Only two choices remained for Susan: continue this same path that will only lead to further estrangement - OR - take steps to change herself to create a transformed relationship in which Susan would become a supportive resource instead of a controlling force.


We Can Only Choose What We Do


Now we compare Diane's choices with Susan's. Susan in entrenched. No progress is being made.


Diane has made similar choices as Susan. As a single, divorced mother, Diane immersed herself in parenting and hoped that she and her daughter, Kimmy, would always be close. Like Susan, Diane was not prepared for how Kimmy's departure would lead to sorrow. The grief that overtook her eventually created a rift between Diane and Kimmy. Her daughter's life was new and exciting, and Diane being the wounded, left behind faithful servant led to Kimmy's calls diminishing.


Upon researching empty nester syndrome, Diane found the advice of the Mayo Clinic to be insufficient: accept the timing, keep in touch, seek support, and stay postive. Diane did not want to carry these feelings of grief around with her any longer, and Dr. Bruce Lipton's teachings and advice provided the clearest and quickest path to her goal. As oftentimes happens, Diane scrolled through the available faciliators on the PSYCH-K website and felt a connection with my picture. She said that upon reading my website and blogs that she knew I was someone who would understand and not judge her.

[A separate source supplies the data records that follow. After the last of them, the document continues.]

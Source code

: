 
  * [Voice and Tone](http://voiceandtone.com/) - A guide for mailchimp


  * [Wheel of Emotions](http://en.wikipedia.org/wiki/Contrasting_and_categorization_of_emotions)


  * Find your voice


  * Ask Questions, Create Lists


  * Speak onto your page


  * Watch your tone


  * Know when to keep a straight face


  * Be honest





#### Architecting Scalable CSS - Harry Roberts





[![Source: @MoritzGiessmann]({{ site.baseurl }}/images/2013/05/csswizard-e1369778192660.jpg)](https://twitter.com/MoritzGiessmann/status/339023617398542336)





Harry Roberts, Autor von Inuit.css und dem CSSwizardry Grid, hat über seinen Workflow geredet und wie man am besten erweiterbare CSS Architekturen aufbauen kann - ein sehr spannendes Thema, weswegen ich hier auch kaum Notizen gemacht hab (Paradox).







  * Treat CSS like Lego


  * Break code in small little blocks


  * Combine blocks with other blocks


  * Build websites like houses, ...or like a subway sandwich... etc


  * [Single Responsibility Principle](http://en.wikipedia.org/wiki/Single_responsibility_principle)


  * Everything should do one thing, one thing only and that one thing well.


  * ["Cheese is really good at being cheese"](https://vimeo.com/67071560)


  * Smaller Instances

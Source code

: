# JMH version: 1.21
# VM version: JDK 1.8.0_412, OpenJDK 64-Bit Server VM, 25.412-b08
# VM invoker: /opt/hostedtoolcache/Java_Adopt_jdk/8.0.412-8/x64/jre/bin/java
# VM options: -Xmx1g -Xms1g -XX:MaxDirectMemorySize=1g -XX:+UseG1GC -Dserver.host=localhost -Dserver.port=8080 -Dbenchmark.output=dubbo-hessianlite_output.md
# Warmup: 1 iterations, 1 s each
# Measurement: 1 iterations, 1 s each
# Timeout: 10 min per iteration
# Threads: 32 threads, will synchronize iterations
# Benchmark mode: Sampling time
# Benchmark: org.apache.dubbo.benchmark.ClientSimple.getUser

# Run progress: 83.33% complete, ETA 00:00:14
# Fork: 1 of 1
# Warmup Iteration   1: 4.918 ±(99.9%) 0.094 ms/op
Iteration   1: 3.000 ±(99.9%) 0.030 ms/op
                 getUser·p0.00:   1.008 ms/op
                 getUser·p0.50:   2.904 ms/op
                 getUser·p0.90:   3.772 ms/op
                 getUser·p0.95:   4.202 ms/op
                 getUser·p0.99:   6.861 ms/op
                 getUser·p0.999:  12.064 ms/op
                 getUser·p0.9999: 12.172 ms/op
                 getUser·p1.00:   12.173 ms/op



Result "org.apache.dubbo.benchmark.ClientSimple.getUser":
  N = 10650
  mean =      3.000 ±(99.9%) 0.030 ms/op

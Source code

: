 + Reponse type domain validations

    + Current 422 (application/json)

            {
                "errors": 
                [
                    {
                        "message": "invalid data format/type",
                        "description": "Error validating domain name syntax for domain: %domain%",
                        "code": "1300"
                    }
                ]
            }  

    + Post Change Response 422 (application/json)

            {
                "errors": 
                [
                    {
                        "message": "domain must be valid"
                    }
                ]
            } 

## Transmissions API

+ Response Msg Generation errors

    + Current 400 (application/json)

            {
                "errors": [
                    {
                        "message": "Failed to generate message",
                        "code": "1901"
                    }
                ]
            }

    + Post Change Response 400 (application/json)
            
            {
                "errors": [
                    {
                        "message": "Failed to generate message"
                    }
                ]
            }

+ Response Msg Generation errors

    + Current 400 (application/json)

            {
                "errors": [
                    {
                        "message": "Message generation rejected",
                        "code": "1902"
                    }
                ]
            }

When Diane contacted me, she wanted to know how PSYCH-K could make a difference and how her daughter would know that a change was taking place. Along the lines of Dr. Lipton and Rob Williams (the man to whom PSYCH-K was divinely revealed), I explained that we start with focusing on Diane and what she wants instead in her life. All change has to start with us. While events in our lives prompt us toward opportunities for change, it is up to us to change us to achieve the outcomes we desire.


As far as how her daughter will know that Diane is changing for the positive, people who are close to us can hear in our voices and see in our facial expressions the meaning underlying any words we say (at least 80% of communication is nonverbal). Given that that the driving force behind our thoughts, emotions, behaviors, and communication lies in our subconscious mind, that is the root cause that needs to be addressed.


Also, PSYCH-K is about change in our own lives that - like a pebble tossed into a pond - has a ripple effect on our relationships with not only others, but ourselves. As I suggest with all new clients, Diane completed a questionnaire that helped her discover what she wants in her own life. In the PSYCH-K sessions, Diane not only found healing in her new role as an empty nester, but she acquired a new lease on life, which led to actions that provided supporting evidence to Diane and her daughter that she was different.


With PSYCH-K, there is an additional avenue through which Diane changed the dynamic between her and her daughter and it is accomplished on a level above the conscious mind - on an energetic level with the Relationship Balance.

The PSYCH-K Relationship Balance provides insight and healing. What was amazing to Diane is that this could be accomplished without Kimmy's participation because while it was undertaken by Diane's conscious mind with permission from her Higher or Soul Self, it was completed with permission from Kimmy's Higher/Soul Self. Diane participated in the process and felt incredible healing and connection taking place.


Within less than two months, Diane found healing in her relationships with her daughter and herself as her life took on a positive trajectory. Their relationship is now closer than before with the new dynamic of Diane being a valued resource of advice that she gives only when Kimmy asks for it. Diane encourages Kimmy, knowing that errors of judgment in life are inevitable, but that we, as humans, learn best by experience. We are not here to get it right, we are here to experience and mistakes are to be celebrated because our getting back up and re-engaging with life increases not only our confidence, but our ability to weather the storms on the horizon.